ABOUT THIS EXERCISE >> Give the records again word for word. Leave every picture out.

DATA SUPPLIED >>
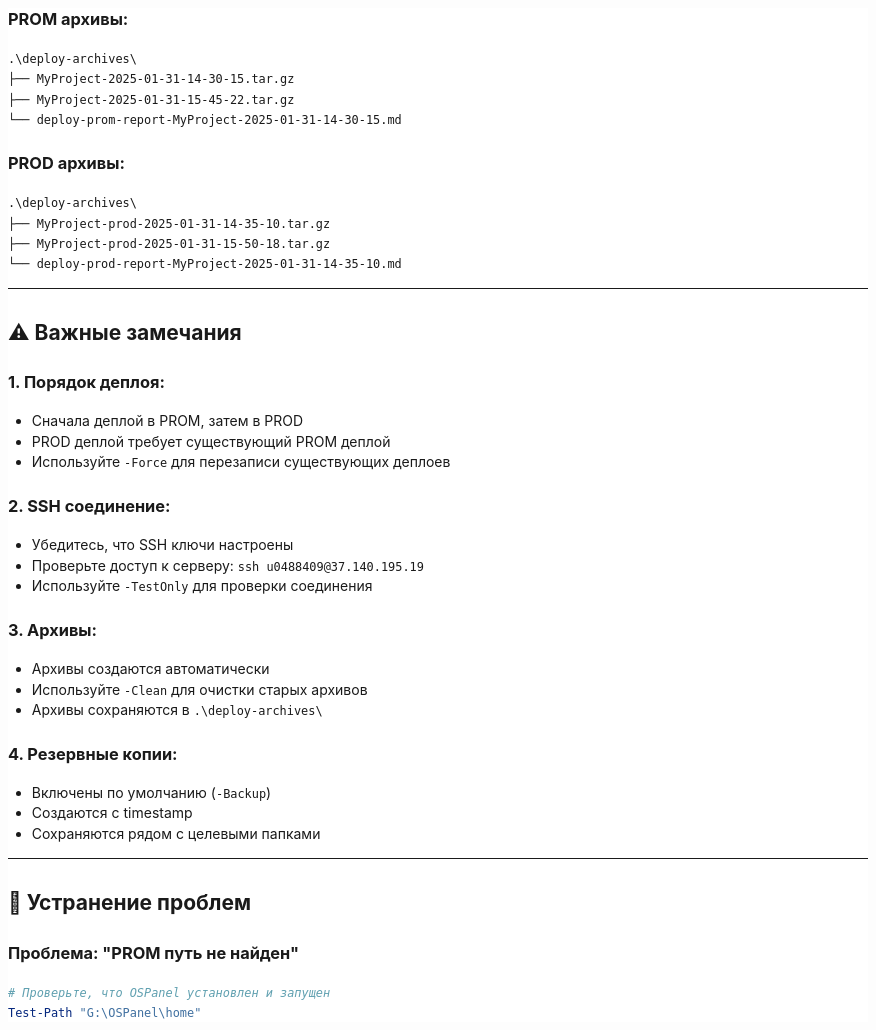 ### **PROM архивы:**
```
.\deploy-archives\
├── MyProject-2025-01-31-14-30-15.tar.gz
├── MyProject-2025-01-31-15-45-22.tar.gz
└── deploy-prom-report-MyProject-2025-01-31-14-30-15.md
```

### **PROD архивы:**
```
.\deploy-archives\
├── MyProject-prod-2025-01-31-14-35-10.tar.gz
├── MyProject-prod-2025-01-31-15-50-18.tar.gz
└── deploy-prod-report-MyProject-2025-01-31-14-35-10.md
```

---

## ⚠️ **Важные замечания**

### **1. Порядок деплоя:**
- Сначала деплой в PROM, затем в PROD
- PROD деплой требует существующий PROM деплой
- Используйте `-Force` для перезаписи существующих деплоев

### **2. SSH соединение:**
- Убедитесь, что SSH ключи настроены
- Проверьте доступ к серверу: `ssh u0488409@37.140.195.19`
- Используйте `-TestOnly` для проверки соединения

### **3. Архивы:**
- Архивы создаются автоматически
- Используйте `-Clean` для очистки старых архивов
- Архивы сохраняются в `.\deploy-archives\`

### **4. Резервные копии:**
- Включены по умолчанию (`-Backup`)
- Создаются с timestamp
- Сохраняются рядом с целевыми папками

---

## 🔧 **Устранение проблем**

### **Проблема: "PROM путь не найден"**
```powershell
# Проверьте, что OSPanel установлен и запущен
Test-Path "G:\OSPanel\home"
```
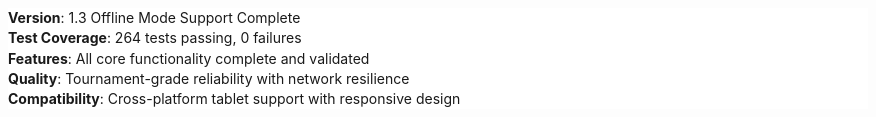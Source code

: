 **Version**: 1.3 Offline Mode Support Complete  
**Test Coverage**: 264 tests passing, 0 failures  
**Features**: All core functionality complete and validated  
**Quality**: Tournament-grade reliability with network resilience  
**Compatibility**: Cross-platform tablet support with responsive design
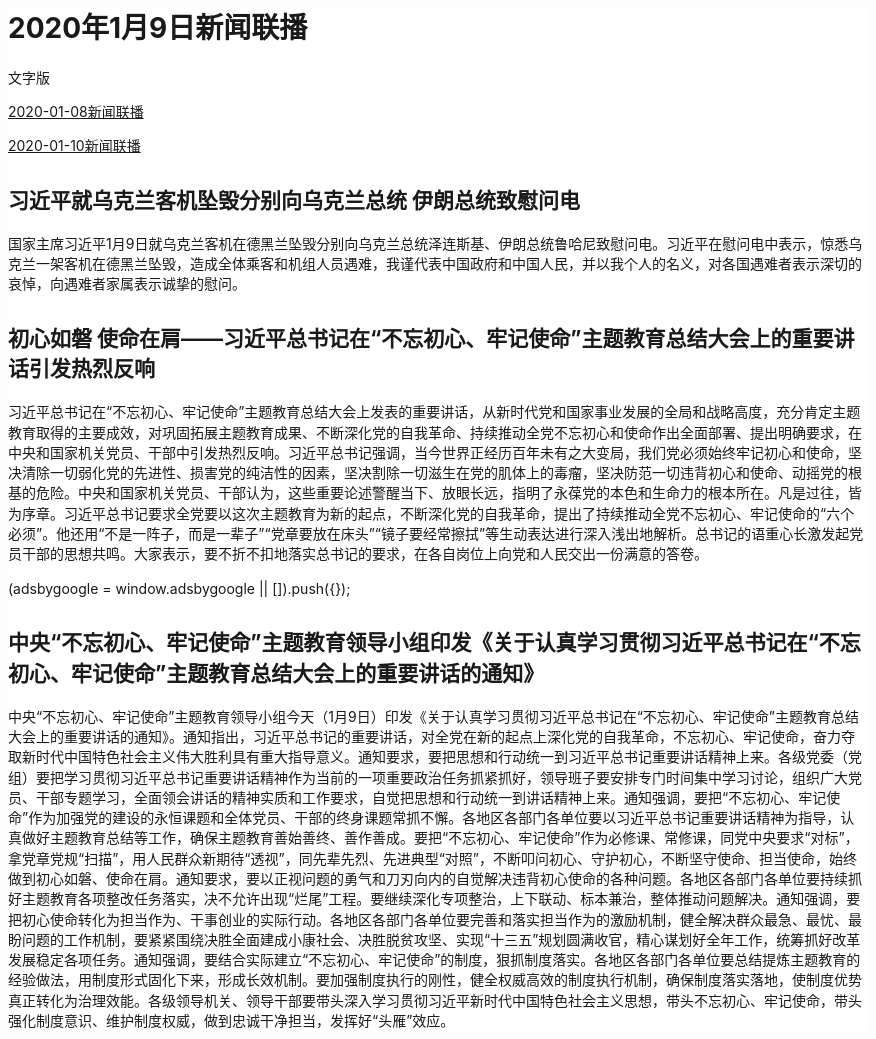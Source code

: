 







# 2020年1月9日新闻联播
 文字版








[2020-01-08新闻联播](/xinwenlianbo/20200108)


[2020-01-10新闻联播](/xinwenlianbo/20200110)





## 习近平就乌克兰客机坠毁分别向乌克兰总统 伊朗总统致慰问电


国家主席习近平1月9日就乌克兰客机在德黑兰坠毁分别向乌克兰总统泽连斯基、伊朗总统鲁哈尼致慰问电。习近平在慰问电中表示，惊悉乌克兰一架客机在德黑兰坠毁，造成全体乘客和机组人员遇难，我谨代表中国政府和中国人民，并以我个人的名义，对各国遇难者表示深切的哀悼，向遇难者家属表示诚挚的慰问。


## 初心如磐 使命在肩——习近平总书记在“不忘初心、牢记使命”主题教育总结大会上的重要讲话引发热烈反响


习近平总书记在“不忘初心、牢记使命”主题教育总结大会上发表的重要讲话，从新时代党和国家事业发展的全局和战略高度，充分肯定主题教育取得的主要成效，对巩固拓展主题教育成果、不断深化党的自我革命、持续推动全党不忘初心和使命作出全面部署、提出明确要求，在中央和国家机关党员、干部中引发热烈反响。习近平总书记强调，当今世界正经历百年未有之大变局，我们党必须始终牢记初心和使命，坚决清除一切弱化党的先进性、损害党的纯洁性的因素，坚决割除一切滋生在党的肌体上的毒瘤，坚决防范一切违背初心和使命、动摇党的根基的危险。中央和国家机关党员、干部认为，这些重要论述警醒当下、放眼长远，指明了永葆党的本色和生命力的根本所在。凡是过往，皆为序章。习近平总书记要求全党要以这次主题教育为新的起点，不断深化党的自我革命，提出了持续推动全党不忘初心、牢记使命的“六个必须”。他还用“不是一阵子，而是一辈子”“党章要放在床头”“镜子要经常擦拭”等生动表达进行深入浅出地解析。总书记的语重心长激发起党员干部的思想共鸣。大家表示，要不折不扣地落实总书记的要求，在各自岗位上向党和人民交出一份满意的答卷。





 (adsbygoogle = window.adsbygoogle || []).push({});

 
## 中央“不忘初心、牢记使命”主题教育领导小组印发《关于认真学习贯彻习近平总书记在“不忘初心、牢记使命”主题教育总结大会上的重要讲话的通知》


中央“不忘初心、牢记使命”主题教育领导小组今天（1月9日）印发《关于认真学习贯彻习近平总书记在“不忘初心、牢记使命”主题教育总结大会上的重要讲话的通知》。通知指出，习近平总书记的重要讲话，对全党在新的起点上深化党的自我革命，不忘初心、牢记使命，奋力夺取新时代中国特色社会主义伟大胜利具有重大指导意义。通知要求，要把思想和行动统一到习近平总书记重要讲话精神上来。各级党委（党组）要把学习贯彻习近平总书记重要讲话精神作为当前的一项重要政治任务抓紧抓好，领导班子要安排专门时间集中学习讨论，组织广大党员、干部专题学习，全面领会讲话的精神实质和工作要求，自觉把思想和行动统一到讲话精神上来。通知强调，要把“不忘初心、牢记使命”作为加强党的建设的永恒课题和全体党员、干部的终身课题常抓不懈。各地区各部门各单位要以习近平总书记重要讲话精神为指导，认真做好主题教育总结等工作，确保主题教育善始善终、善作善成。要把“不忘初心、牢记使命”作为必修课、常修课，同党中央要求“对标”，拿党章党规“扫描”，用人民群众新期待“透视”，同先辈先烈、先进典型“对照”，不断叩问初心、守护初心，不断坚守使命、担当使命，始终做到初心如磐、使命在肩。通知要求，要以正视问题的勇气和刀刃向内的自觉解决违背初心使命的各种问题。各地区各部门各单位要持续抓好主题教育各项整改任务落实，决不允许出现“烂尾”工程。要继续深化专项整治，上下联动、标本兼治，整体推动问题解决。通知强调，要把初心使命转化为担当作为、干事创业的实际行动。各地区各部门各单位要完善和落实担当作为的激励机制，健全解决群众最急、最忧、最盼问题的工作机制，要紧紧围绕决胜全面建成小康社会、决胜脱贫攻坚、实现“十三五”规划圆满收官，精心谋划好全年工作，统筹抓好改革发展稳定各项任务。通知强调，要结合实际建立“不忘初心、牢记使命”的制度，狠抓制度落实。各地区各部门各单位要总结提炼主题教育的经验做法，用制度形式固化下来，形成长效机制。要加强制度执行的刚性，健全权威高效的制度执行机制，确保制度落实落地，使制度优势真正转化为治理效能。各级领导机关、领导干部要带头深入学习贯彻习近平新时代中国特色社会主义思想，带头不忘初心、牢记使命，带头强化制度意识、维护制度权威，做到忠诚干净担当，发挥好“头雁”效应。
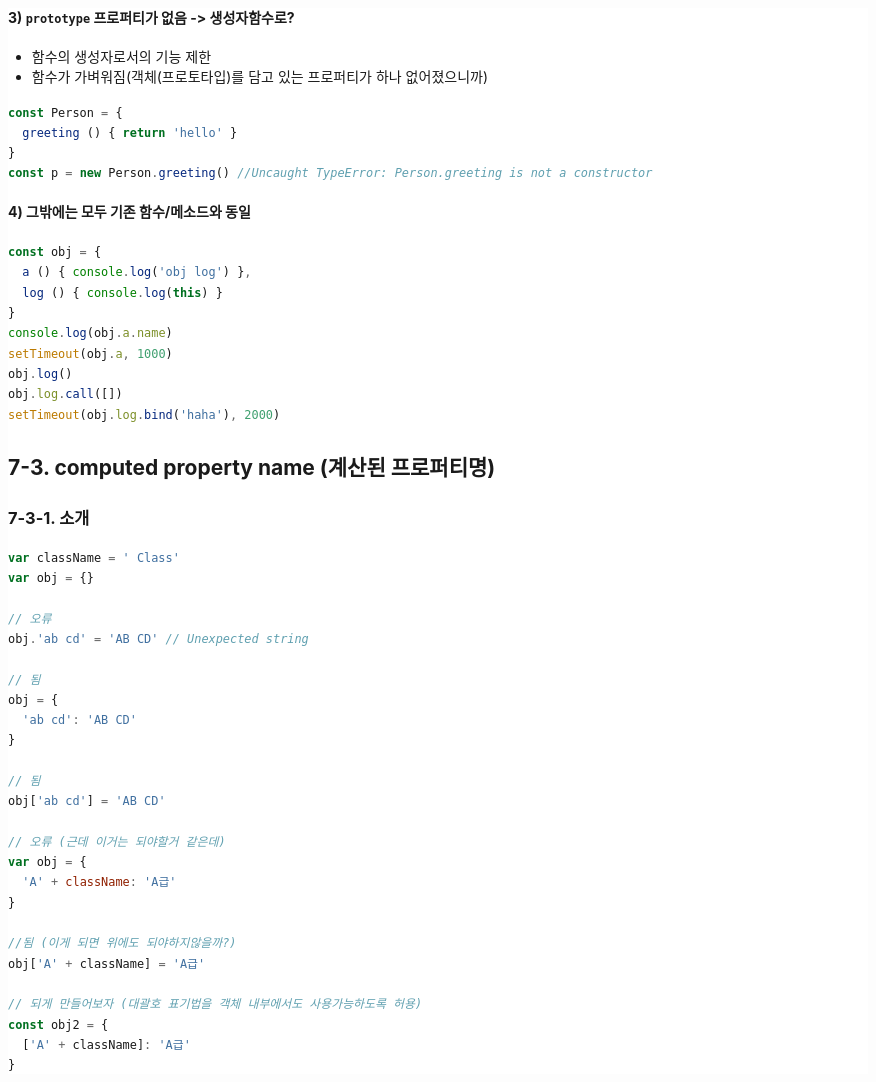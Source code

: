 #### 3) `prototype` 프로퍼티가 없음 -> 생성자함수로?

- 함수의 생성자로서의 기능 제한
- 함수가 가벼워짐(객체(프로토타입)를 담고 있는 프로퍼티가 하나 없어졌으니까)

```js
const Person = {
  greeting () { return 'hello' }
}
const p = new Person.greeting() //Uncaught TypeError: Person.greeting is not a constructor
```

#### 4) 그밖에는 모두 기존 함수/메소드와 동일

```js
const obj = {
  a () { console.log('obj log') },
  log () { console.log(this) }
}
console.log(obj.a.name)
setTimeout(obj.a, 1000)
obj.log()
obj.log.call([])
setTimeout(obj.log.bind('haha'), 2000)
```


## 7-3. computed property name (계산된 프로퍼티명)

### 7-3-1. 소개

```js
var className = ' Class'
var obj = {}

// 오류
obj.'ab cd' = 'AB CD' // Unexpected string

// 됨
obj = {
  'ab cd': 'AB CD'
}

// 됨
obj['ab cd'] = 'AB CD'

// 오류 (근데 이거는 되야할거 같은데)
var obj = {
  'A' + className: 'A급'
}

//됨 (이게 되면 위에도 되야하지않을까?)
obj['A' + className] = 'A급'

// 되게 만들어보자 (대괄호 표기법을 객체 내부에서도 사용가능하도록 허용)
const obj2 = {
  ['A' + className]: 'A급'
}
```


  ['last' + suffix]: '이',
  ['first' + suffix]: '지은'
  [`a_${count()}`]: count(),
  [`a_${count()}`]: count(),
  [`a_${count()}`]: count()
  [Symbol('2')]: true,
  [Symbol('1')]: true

TASK RESPONSE >>
 ### **PROM архивы:**
```
.\deploy-archives\
├── MyProject-2025-01-31-14-30-15.tar.gz
├── MyProject-2025-01-31-15-45-22.tar.gz
└── deploy-prom-report-MyProject-2025-01-31-14-30-15.md
```

### **PROD архивы:**
```
.\deploy-archives\
├── MyProject-prod-2025-01-31-14-35-10.tar.gz
├── MyProject-prod-2025-01-31-15-50-18.tar.gz
└── deploy-prod-report-MyProject-2025-01-31-14-35-10.md
```

---

## ⚠️ **Важные замечания**

### **1. Порядок деплоя:**
- Сначала деплой в PROM, затем в PROD
- PROD деплой требует существующий PROM деплой
- Используйте `-Force` для перезаписи существующих деплоев

### **2. SSH соединение:**
- Убедитесь, что SSH ключи настроены
- Проверьте доступ к серверу: `ssh u0488409@37.140.195.19`
- Используйте `-TestOnly` для проверки соединения

### **3. Архивы:**
- Архивы создаются автоматически
- Используйте `-Clean` для очистки старых архивов
- Архивы сохраняются в `.\deploy-archives\`

### **4. Резервные копии:**
- Включены по умолчанию (`-Backup`)
- Создаются с timestamp
- Сохраняются рядом с целевыми папками

---

## 🔧 **Устранение проблем**

### **Проблема: "PROM путь не найден"**
```powershell
# Проверьте, что OSPanel установлен и запущен
Test-Path "G:\OSPanel\home"
```
Source code

: **Version**: 1.3 Offline Mode Support Complete  
**Test Coverage**: 264 tests passing, 0 failures  
**Features**: All core functionality complete and validated  
**Quality**: Tournament-grade reliability with network resilience  
**Compatibility**: Cross-platform tablet support with responsive design
Source code

: 







# 2020年1月9日新闻联播
 文字版








[2020-01-08新闻联播](/xinwenlianbo/20200108)


[2020-01-10新闻联播](/xinwenlianbo/20200110)





## 习近平就乌克兰客机坠毁分别向乌克兰总统 伊朗总统致慰问电


国家主席习近平1月9日就乌克兰客机在德黑兰坠毁分别向乌克兰总统泽连斯基、伊朗总统鲁哈尼致慰问电。习近平在慰问电中表示，惊悉乌克兰一架客机在德黑兰坠毁，造成全体乘客和机组人员遇难，我谨代表中国政府和中国人民，并以我个人的名义，对各国遇难者表示深切的哀悼，向遇难者家属表示诚挚的慰问。


## 初心如磐 使命在肩——习近平总书记在“不忘初心、牢记使命”主题教育总结大会上的重要讲话引发热烈反响


习近平总书记在“不忘初心、牢记使命”主题教育总结大会上发表的重要讲话，从新时代党和国家事业发展的全局和战略高度，充分肯定主题教育取得的主要成效，对巩固拓展主题教育成果、不断深化党的自我革命、持续推动全党不忘初心和使命作出全面部署、提出明确要求，在中央和国家机关党员、干部中引发热烈反响。习近平总书记强调，当今世界正经历百年未有之大变局，我们党必须始终牢记初心和使命，坚决清除一切弱化党的先进性、损害党的纯洁性的因素，坚决割除一切滋生在党的肌体上的毒瘤，坚决防范一切违背初心和使命、动摇党的根基的危险。中央和国家机关党员、干部认为，这些重要论述警醒当下、放眼长远，指明了永葆党的本色和生命力的根本所在。凡是过往，皆为序章。习近平总书记要求全党要以这次主题教育为新的起点，不断深化党的自我革命，提出了持续推动全党不忘初心、牢记使命的“六个必须”。他还用“不是一阵子，而是一辈子”“党章要放在床头”“镜子要经常擦拭”等生动表达进行深入浅出地解析。总书记的语重心长激发起党员干部的思想共鸣。大家表示，要不折不扣地落实总书记的要求，在各自岗位上向党和人民交出一份满意的答卷。





 (adsbygoogle = window.adsbygoogle || []).push({});

 
## 中央“不忘初心、牢记使命”主题教育领导小组印发《关于认真学习贯彻习近平总书记在“不忘初心、牢记使命”主题教育总结大会上的重要讲话的通知》


中央“不忘初心、牢记使命”主题教育领导小组今天（1月9日）印发《关于认真学习贯彻习近平总书记在“不忘初心、牢记使命”主题教育总结大会上的重要讲话的通知》。通知指出，习近平总书记的重要讲话，对全党在新的起点上深化党的自我革命，不忘初心、牢记使命，奋力夺取新时代中国特色社会主义伟大胜利具有重大指导意义。通知要求，要把思想和行动统一到习近平总书记重要讲话精神上来。各级党委（党组）要把学习贯彻习近平总书记重要讲话精神作为当前的一项重要政治任务抓紧抓好，领导班子要安排专门时间集中学习讨论，组织广大党员、干部专题学习，全面领会讲话的精神实质和工作要求，自觉把思想和行动统一到讲话精神上来。通知强调，要把“不忘初心、牢记使命”作为加强党的建设的永恒课题和全体党员、干部的终身课题常抓不懈。各地区各部门各单位要以习近平总书记重要讲话精神为指导，认真做好主题教育总结等工作，确保主题教育善始善终、善作善成。要把“不忘初心、牢记使命”作为必修课、常修课，同党中央要求“对标”，拿党章党规“扫描”，用人民群众新期待“透视”，同先辈先烈、先进典型“对照”，不断叩问初心、守护初心，不断坚守使命、担当使命，始终做到初心如磐、使命在肩。通知要求，要以正视问题的勇气和刀刃向内的自觉解决违背初心使命的各种问题。各地区各部门各单位要持续抓好主题教育各项整改任务落实，决不允许出现“烂尾”工程。要继续深化专项整治，上下联动、标本兼治，整体推动问题解决。通知强调，要把初心使命转化为担当作为、干事创业的实际行动。各地区各部门各单位要完善和落实担当作为的激励机制，健全解决群众最急、最忧、最盼问题的工作机制，要紧紧围绕决胜全面建成小康社会、决胜脱贫攻坚、实现“十三五”规划圆满收官，精心谋划好全年工作，统筹抓好改革发展稳定各项任务。通知强调，要结合实际建立“不忘初心、牢记使命”的制度，狠抓制度落实。各地区各部门各单位要总结提炼主题教育的经验做法，用制度形式固化下来，形成长效机制。要加强制度执行的刚性，健全权威高效的制度执行机制，确保制度落实落地，使制度优势真正转化为治理效能。各级领导机关、领导干部要带头深入学习贯彻习近平新时代中国特色社会主义思想，带头不忘初心、牢记使命，带头强化制度意识、维护制度权威，做到忠诚干净担当，发挥好“头雁”效应。
Source code

: #### 3) `prototype` 프로퍼티가 없음 -> 생성자함수로?

- 함수의 생성자로서의 기능 제한
- 함수가 가벼워짐(객체(프로토타입)를 담고 있는 프로퍼티가 하나 없어졌으니까)

```js
const Person = {
  greeting () { return 'hello' }
}
const p = new Person.greeting() //Uncaught TypeError: Person.greeting is not a constructor
```

#### 4) 그밖에는 모두 기존 함수/메소드와 동일

```js
const obj = {
  a () { console.log('obj log') },
  log () { console.log(this) }
}
console.log(obj.a.name)
setTimeout(obj.a, 1000)
obj.log()
obj.log.call([])
setTimeout(obj.log.bind('haha'), 2000)
```


## 7-3. computed property name (계산된 프로퍼티명)

### 7-3-1. 소개

```js
var className = ' Class'
var obj = {}

// 오류
obj.'ab cd' = 'AB CD' // Unexpected string

// 됨
obj = {
  'ab cd': 'AB CD'
}

// 됨
obj['ab cd'] = 'AB CD'

// 오류 (근데 이거는 되야할거 같은데)
var obj = {
  'A' + className: 'A급'
}

//됨 (이게 되면 위에도 되야하지않을까?)
obj['A' + className] = 'A급'

// 되게 만들어보자 (대괄호 표기법을 객체 내부에서도 사용가능하도록 허용)
const obj2 = {
  ['A' + className]: 'A급'
}
```


  ['last' + suffix]: '이',
  ['first' + suffix]: '지은'
  [`a_${count()}`]: count(),
  [`a_${count()}`]: count(),
  [`a_${count()}`]: count()
  [Symbol('2')]: true,
  [Symbol('1')]: true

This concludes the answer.